▸ Task objective:
All lines from the opening of the entries below through the line containing "học kĩ thuật." must be output exactly as they appear, with no other lines.

Saved entries:

.....

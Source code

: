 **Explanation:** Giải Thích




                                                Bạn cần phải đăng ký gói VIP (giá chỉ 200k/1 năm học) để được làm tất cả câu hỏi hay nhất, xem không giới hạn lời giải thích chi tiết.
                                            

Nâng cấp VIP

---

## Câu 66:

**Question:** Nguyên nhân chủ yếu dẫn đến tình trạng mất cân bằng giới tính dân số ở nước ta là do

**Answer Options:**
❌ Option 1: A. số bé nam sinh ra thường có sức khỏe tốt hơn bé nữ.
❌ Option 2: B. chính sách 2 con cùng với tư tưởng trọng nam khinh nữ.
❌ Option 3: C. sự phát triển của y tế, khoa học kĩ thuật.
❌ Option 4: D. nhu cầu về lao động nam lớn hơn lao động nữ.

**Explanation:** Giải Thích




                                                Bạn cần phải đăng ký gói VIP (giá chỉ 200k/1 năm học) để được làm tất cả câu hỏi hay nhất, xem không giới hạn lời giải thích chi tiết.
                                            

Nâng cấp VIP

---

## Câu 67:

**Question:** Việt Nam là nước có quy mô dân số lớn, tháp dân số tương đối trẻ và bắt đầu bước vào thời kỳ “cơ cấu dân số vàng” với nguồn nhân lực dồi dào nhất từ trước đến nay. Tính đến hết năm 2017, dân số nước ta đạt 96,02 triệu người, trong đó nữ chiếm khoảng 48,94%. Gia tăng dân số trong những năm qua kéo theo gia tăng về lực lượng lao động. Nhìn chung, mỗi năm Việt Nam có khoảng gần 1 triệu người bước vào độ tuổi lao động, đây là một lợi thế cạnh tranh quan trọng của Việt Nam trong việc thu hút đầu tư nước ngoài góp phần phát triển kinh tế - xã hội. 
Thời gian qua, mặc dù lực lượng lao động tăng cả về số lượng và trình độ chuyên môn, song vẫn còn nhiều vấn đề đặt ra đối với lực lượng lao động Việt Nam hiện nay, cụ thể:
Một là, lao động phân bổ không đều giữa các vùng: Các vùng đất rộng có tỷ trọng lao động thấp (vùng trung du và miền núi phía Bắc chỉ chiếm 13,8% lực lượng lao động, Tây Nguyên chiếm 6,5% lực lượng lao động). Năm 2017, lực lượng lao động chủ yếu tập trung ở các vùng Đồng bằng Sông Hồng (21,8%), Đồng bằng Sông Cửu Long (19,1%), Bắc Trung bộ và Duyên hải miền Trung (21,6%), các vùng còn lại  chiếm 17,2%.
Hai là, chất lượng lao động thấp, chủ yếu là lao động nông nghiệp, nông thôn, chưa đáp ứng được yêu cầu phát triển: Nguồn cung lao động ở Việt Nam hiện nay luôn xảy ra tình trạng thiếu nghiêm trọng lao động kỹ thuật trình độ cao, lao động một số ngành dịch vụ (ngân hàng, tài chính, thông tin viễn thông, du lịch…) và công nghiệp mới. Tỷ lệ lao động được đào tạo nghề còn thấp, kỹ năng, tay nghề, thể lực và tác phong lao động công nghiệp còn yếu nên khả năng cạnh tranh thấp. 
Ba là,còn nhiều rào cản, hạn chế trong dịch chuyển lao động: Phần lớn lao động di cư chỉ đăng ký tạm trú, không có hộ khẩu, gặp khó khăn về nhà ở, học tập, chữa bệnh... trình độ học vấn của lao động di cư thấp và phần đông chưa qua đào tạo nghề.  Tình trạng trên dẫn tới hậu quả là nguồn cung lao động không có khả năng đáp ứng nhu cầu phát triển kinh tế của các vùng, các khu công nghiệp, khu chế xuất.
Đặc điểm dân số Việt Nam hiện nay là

.....

▸ Finished exercise:
Source code

: **Explanation:** Giải Thích




                                                Bạn cần phải đăng ký gói VIP (giá chỉ 200k/1 năm học) để được làm tất cả câu hỏi hay nhất, xem không giới hạn lời giải thích chi tiết.
                                            

Nâng cấp VIP

---

## Câu 66:

**Question:** Nguyên nhân chủ yếu dẫn đến tình trạng mất cân bằng giới tính dân số ở nước ta là do

**Answer Options:**
❌ Option 1: A. số bé nam sinh ra thường có sức khỏe tốt hơn bé nữ.
❌ Option 2: B. chính sách 2 con cùng với tư tưởng trọng nam khinh nữ.
❌ Option 3: C. sự phát triển của y tế, khoa học kĩ thuật.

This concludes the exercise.